(Data entries)
⁂

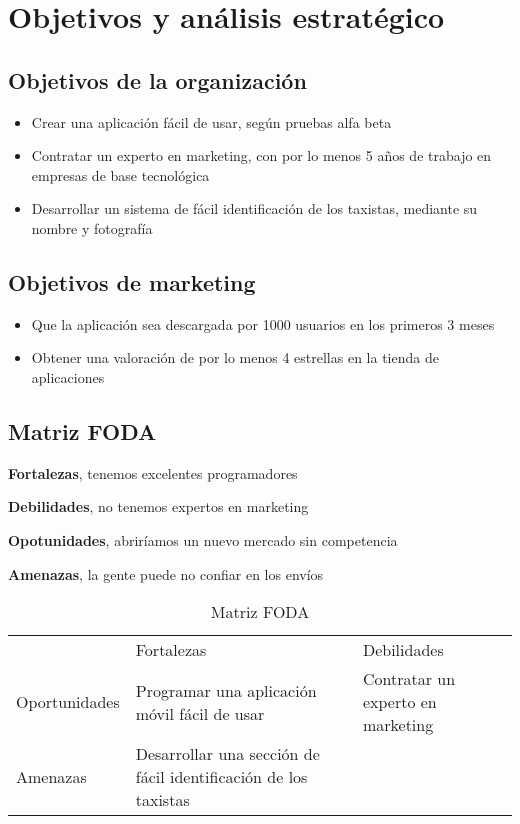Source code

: \chapter{Objetivos y análisis estratégico}

\section{Objetivos de la organización}

\begin{itemize}
\item Crear una aplicación fácil de usar, según pruebas alfa beta
\item Contratar un experto en marketing, con por lo menos 5 años de trabajo en empresas de base tecnológica
\item Desarrollar un sistema de fácil identificación de los taxistas, mediante su nombre y fotografía
\end{itemize}

\section{Objetivos de marketing}

\begin{itemize}
\item Que la aplicación sea descargada por 1000 usuarios en los primeros 3 meses
\item Obtener una valoración de por lo menos 4 estrellas en la tienda de aplicaciones
\end{itemize}

\section{Matriz FODA}

\textbf{Fortalezas}, tenemos excelentes programadores

\textbf{Debilidades}, no tenemos expertos en marketing

\textbf{Opotunidades}, abriríamos un nuevo mercado sin competencia

\textbf{Amenazas}, la gente puede no confiar en los envíos


\begin{table}[]
\centering
\caption{Matriz FODA}
\label{tab:foda}
\begin{tabular}{lll}
              & Fortalezas & Debilidades \\
Oportunidades & Programar una aplicación móvil fácil de usar & Contratar un experto en marketing \\
Amenazas      & Desarrollar una sección de fácil identificación de los taxistas & 
\end{tabular}
\end{table}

⁂

-- TASK OBJECTIVE --
Would you copy out each line of the records above where the word "tenemos" occurs?

-- EXERCISE OUTPUT --
\textbf{Fortalezas}, tenemos excelentes programadores
\textbf{Debilidades}, no tenemos expertos en marketing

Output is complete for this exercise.